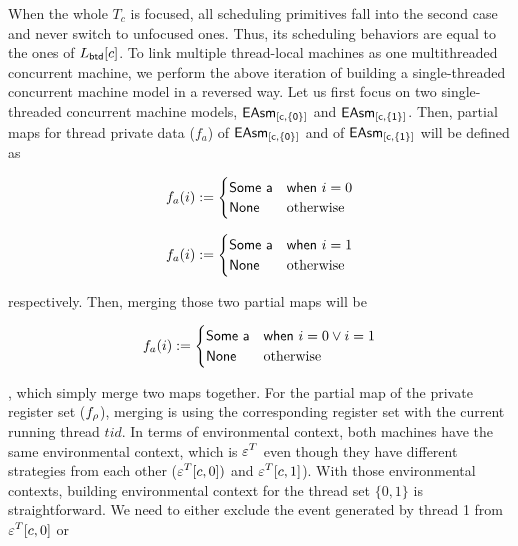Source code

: When the whole $T_c$  is focused,
all scheduling primitives fall into the second case and never switch to unfocused ones. Thus, 
its scheduling behaviors are equal to the ones of $L_{\mathsf{\textcolor{black}{btd}}}[c]$. 
To link multiple thread-local machines as one multithreaded concurrent machine,  
we perform the above iteration of building a single-threaded concurrent machine model in a reversed way.
Let us first focus on two single-threaded concurrent machine models, 
$\mathsf{EAsm_{[c, \{0\}]}}$ and $\mathsf{EAsm_{[c, \{1\}]}}$.
Then, partial maps for thread private data ($f_a$) of $\mathsf{EAsm_{[c, \{0\}]}}$ 
and of $\mathsf{EAsm_{[c, \{1\}]}}$ will be defined as\newline
\noindent
\begin{minipage}[t]{.5\textwidth}
\begin{small}
\[
f_{a}(i):=
\begin{cases}
 \mathsf{\textcolor{black}{Some \ a}} & \mathsf{\textcolor{black}{when}} \ i = 0\\
\mathsf{\textcolor{black}{None}} & \text{otherwise}
\end{cases}
\]
\end{small}
\end{minipage}
\begin{minipage}[t]{.5\textwidth}
\begin{small}
\[
f_{a}(i):=
\begin{cases}
 \mathsf{\textcolor{black}{Some \ a}} & \mathsf{\textcolor{black}{when}} \ i = 1\\
\mathsf{\textcolor{black}{None}} & \text{otherwise}
\end{cases}
\]
\end{small}
\end{minipage}
respectively.
Then, merging those two partial maps will be 
\begin{small}
\[
f_{a}(i):=
\begin{cases}
 \mathsf{\textcolor{black}{Some \ a}} & \mathsf{\textcolor{black}{when}} \ i = 0 \vee i = 1\\
\mathsf{\textcolor{black}{None}} & \text{otherwise}
\end{cases}
\]
\end{small}
, which simply merge two maps together. 
For the partial map of the private register set ($f_\rho$), merging
is using the corresponding register set with the current running thread $tid$.
In terms of environmental context, both machines have the same environmental context, which is 
$\oracle^{T}$ even though they have different strategies from each other ($\oracle^{T}[c, 0])$ and $\oracle^{T}[c, 1]$).
With those environmental contexts, 
building environmental context for the thread set $\{0, 1\}$ is straightforward. 
We need to either  exclude the event generated by thread 1 from $\oracle^{T}[c, 0]$ or 
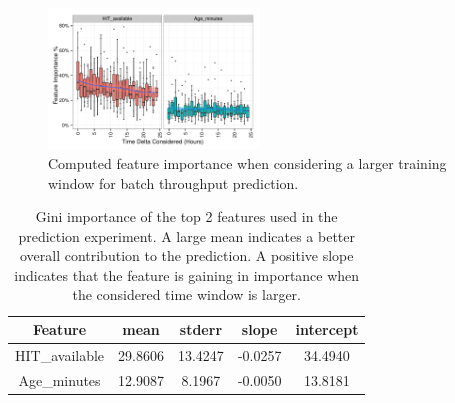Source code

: \begin{figure}[t!]
	\centering
		\includegraphics[width=0.5\textwidth]{figures/importances}
	\caption{Computed feature importance when considering a larger training window for batch throughput prediction.}
	\label{fig:importances}
\end{figure}

\begin{table}[t!]
\begin{center}
\scriptsize
\caption {Gini importance of the top 2 features used in the prediction experiment. A large mean indicates a better overall contribution to the prediction. A positive slope indicates that the feature is gaining in importance when the considered time window is larger.}
\begin{tabular}{|c|c|c|c|c|}
\hline
Feature              & mean      & stderr    & slope     & intercept \\
\hline
HIT\_available      & 29.8606 & 13.4247 & -0.0257 & 34.4940 \\
Age\_minutes           & 12.9087 &  8.1967 & -0.0050 & 13.8181 \\

\end{tabular}
\end{center}
\end{table}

* * * * * * *

Task requirements
Without the images, output all the entries exactly as they stand.

Task response
Source code

: When the whole $T_c$  is focused,
all scheduling primitives fall into the second case and never switch to unfocused ones. Thus, 
its scheduling behaviors are equal to the ones of $L_{\mathsf{\textcolor{black}{btd}}}[c]$. 
To link multiple thread-local machines as one multithreaded concurrent machine,  
we perform the above iteration of building a single-threaded concurrent machine model in a reversed way.
Let us first focus on two single-threaded concurrent machine models, 
$\mathsf{EAsm_{[c, \{0\}]}}$ and $\mathsf{EAsm_{[c, \{1\}]}}$.
Then, partial maps for thread private data ($f_a$) of $\mathsf{EAsm_{[c, \{0\}]}}$ 
and of $\mathsf{EAsm_{[c, \{1\}]}}$ will be defined as\newline
\noindent
\begin{minipage}[t]{.5\textwidth}
\begin{small}
\[
f_{a}(i):=
\begin{cases}
 \mathsf{\textcolor{black}{Some \ a}} & \mathsf{\textcolor{black}{when}} \ i = 0\\
\mathsf{\textcolor{black}{None}} & \text{otherwise}
\end{cases}
\]
\end{small}
\end{minipage}
\begin{minipage}[t]{.5\textwidth}
\begin{small}
\[
f_{a}(i):=
\begin{cases}
 \mathsf{\textcolor{black}{Some \ a}} & \mathsf{\textcolor{black}{when}} \ i = 1\\
\mathsf{\textcolor{black}{None}} & \text{otherwise}
\end{cases}
\]
\end{small}
\end{minipage}
respectively.
Then, merging those two partial maps will be 
\begin{small}
\[
f_{a}(i):=
\begin{cases}
 \mathsf{\textcolor{black}{Some \ a}} & \mathsf{\textcolor{black}{when}} \ i = 0 \vee i = 1\\
\mathsf{\textcolor{black}{None}} & \text{otherwise}
\end{cases}
\]
\end{small}
, which simply merge two maps together. 
For the partial map of the private register set ($f_\rho$), merging
is using the corresponding register set with the current running thread $tid$.
In terms of environmental context, both machines have the same environmental context, which is 
$\oracle^{T}$ even though they have different strategies from each other ($\oracle^{T}[c, 0])$ and $\oracle^{T}[c, 1]$).
With those environmental contexts, 
building environmental context for the thread set $\{0, 1\}$ is straightforward. 
We need to either  exclude the event generated by thread 1 from $\oracle^{T}[c, 0]$ or 
Source code

: \begin{figure}[t!]
	\centering
		\includegraphics[width=0.5\textwidth]{figures/importances}
	\caption{Computed feature importance when considering a larger training window for batch throughput prediction.}
	\label{fig:importances}
\end{figure}

\begin{table}[t!]
\begin{center}
\scriptsize
\caption {Gini importance of the top 2 features used in the prediction experiment. A large mean indicates a better overall contribution to the prediction. A positive slope indicates that the feature is gaining in importance when the considered time window is larger.}
\begin{tabular}{|c|c|c|c|c|}
\hline
Feature              & mean      & stderr    & slope     & intercept \\
\hline
HIT\_available      & 29.8606 & 13.4247 & -0.0257 & 34.4940 \\
Age\_minutes           & 12.9087 &  8.1967 & -0.0050 & 13.8181 \\

\end{tabular}
\end{center}
\end{table}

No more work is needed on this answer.